### Work task
Type the entries out once more. Match them exactly.

### The data
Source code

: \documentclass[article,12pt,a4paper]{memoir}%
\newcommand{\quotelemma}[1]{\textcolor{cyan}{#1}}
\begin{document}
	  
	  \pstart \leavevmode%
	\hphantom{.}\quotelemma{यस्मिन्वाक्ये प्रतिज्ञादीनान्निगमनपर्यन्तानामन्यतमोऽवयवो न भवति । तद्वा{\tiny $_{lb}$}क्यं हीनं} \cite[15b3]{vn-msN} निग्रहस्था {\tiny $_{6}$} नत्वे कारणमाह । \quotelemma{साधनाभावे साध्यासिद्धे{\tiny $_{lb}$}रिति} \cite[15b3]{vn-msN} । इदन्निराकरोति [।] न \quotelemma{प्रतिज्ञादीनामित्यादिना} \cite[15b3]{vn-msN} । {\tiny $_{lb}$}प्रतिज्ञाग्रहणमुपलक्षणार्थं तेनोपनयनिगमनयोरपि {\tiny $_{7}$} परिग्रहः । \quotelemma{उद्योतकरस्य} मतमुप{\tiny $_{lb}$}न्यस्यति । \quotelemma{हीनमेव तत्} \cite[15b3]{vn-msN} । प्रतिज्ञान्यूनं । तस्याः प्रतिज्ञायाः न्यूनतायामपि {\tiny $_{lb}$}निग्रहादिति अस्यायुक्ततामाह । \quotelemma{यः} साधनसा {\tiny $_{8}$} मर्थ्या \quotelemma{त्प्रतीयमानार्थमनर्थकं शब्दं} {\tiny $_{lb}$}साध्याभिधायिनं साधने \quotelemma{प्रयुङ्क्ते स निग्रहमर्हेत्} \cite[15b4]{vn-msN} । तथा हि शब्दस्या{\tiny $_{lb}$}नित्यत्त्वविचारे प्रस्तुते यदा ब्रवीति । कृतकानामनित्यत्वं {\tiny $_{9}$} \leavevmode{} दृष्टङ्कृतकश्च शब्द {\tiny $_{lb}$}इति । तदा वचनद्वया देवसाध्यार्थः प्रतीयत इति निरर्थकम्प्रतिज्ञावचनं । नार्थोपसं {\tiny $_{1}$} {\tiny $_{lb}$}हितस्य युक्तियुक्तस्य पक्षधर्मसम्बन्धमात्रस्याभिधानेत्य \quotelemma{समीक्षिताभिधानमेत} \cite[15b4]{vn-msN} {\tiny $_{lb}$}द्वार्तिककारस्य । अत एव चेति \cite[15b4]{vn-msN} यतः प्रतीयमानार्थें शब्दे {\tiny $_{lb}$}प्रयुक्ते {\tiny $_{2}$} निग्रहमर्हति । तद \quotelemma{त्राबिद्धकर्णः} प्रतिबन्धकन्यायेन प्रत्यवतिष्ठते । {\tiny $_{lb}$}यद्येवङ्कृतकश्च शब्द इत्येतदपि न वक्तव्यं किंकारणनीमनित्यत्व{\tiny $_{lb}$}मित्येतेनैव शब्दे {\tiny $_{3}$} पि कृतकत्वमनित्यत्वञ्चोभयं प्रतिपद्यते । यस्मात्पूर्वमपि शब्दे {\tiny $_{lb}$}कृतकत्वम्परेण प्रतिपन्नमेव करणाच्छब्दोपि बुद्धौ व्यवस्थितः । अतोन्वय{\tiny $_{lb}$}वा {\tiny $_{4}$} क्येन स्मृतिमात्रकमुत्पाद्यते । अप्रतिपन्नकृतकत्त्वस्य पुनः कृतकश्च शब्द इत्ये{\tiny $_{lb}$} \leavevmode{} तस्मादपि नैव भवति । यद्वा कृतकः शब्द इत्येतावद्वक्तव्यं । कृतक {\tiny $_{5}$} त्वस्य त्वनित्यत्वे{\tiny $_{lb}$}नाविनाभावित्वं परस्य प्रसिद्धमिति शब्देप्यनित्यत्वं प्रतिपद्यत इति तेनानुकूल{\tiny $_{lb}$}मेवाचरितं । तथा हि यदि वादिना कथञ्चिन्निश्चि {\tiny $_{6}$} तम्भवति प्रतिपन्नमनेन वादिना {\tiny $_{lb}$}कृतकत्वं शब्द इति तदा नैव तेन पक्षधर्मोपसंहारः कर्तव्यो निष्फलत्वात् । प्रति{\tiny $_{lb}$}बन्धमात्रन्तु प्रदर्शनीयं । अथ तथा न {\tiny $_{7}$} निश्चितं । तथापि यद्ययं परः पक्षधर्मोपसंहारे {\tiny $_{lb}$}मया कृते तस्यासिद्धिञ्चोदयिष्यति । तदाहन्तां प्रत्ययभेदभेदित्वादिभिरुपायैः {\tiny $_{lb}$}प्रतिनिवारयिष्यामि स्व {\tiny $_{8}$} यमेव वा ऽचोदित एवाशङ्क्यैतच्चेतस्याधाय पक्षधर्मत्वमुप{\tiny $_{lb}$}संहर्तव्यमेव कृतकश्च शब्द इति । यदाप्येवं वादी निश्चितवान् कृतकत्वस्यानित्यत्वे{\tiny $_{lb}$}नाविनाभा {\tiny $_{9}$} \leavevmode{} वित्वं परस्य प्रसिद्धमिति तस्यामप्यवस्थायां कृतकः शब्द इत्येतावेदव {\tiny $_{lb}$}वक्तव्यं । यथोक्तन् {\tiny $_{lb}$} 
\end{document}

### Exercise answer
Source code

: \documentclass[article,12pt,a4paper]{memoir}%
\newcommand{\quotelemma}[1]{\textcolor{cyan}{#1}}
\begin{document}
	  
	  \pstart \leavevmode%
	\hphantom{.}\quotelemma{यस्मिन्वाक्ये प्रतिज्ञादीनान्निगमनपर्यन्तानामन्यतमोऽवयवो न भवति । तद्वा{\tiny $_{lb}$}क्यं हीनं} \cite[15b3]{vn-msN} निग्रहस्था {\tiny $_{6}$} नत्वे कारणमाह । \quotelemma{साधनाभावे साध्यासिद्धे{\tiny $_{lb}$}रिति} \cite[15b3]{vn-msN} । इदन्निराकरोति [।] न \quotelemma{प्रतिज्ञादीनामित्यादिना} \cite[15b3]{vn-msN} । {\tiny $_{lb}$}प्रतिज्ञाग्रहणमुपलक्षणार्थं तेनोपनयनिगमनयोरपि {\tiny $_{7}$} परिग्रहः । \quotelemma{उद्योतकरस्य} मतमुप{\tiny $_{lb}$}न्यस्यति । \quotelemma{हीनमेव तत्} \cite[15b3]{vn-msN} । प्रतिज्ञान्यूनं । तस्याः प्रतिज्ञायाः न्यूनतायामपि {\tiny $_{lb}$}निग्रहादिति अस्यायुक्ततामाह । \quotelemma{यः} साधनसा {\tiny $_{8}$} मर्थ्या \quotelemma{त्प्रतीयमानार्थमनर्थकं शब्दं} {\tiny $_{lb}$}साध्याभिधायिनं साधने \quotelemma{प्रयुङ्क्ते स निग्रहमर्हेत्} \cite[15b4]{vn-msN} । तथा हि शब्दस्या{\tiny $_{lb}$}नित्यत्त्वविचारे प्रस्तुते यदा ब्रवीति । कृतकानामनित्यत्वं {\tiny $_{9}$} \leavevmode{} दृष्टङ्कृतकश्च शब्द {\tiny $_{lb}$}इति । तदा वचनद्वया देवसाध्यार्थः प्रतीयत इति निरर्थकम्प्रतिज्ञावचनं । नार्थोपसं {\tiny $_{1}$} {\tiny $_{lb}$}हितस्य युक्तियुक्तस्य पक्षधर्मसम्बन्धमात्रस्याभिधानेत्य \quotelemma{समीक्षिताभिधानमेत} \cite[15b4]{vn-msN} {\tiny $_{lb}$}द्वार्तिककारस्य । अत एव चेति \cite[15b4]{vn-msN} यतः प्रतीयमानार्थें शब्दे {\tiny $_{lb}$}प्रयुक्ते {\tiny $_{2}$} निग्रहमर्हति । तद \quotelemma{त्राबिद्धकर्णः} प्रतिबन्धकन्यायेन प्रत्यवतिष्ठते । {\tiny $_{lb}$}यद्येवङ्कृतकश्च शब्द इत्येतदपि न वक्तव्यं किंकारणनीमनित्यत्व{\tiny $_{lb}$}मित्येतेनैव शब्दे {\tiny $_{3}$} पि कृतकत्वमनित्यत्वञ्चोभयं प्रतिपद्यते । यस्मात्पूर्वमपि शब्दे {\tiny $_{lb}$}कृतकत्वम्परेण प्रतिपन्नमेव करणाच्छब्दोपि बुद्धौ व्यवस्थितः । अतोन्वय{\tiny $_{lb}$}वा {\tiny $_{4}$} क्येन स्मृतिमात्रकमुत्पाद्यते । अप्रतिपन्नकृतकत्त्वस्य पुनः कृतकश्च शब्द इत्ये{\tiny $_{lb}$} \leavevmode{} तस्मादपि नैव भवति । यद्वा कृतकः शब्द इत्येतावद्वक्तव्यं । कृतक {\tiny $_{5}$} त्वस्य त्वनित्यत्वे{\tiny $_{lb}$}नाविनाभावित्वं परस्य प्रसिद्धमिति शब्देप्यनित्यत्वं प्रतिपद्यत इति तेनानुकूल{\tiny $_{lb}$}मेवाचरितं । तथा हि यदि वादिना कथञ्चिन्निश्चि {\tiny $_{6}$} तम्भवति प्रतिपन्नमनेन वादिना {\tiny $_{lb}$}कृतकत्वं शब्द इति तदा नैव तेन पक्षधर्मोपसंहारः कर्तव्यो निष्फलत्वात् । प्रति{\tiny $_{lb}$}बन्धमात्रन्तु प्रदर्शनीयं । अथ तथा न {\tiny $_{7}$} निश्चितं । तथापि यद्ययं परः पक्षधर्मोपसंहारे {\tiny $_{lb}$}मया कृते तस्यासिद्धिञ्चोदयिष्यति । तदाहन्तां प्रत्ययभेदभेदित्वादिभिरुपायैः {\tiny $_{lb}$}प्रतिनिवारयिष्यामि स्व {\tiny $_{8}$} यमेव वा ऽचोदित एवाशङ्क्यैतच्चेतस्याधाय पक्षधर्मत्वमुप{\tiny $_{lb}$}संहर्तव्यमेव कृतकश्च शब्द इति । यदाप्येवं वादी निश्चितवान् कृतकत्वस्यानित्यत्वे{\tiny $_{lb}$}नाविनाभा {\tiny $_{9}$} \leavevmode{} वित्वं परस्य प्रसिद्धमिति तस्यामप्यवस्थायां कृतकः शब्द इत्येतावेदव {\tiny $_{lb}$}वक्तव्यं । यथोक्तन् {\tiny $_{lb}$} 
\end{document}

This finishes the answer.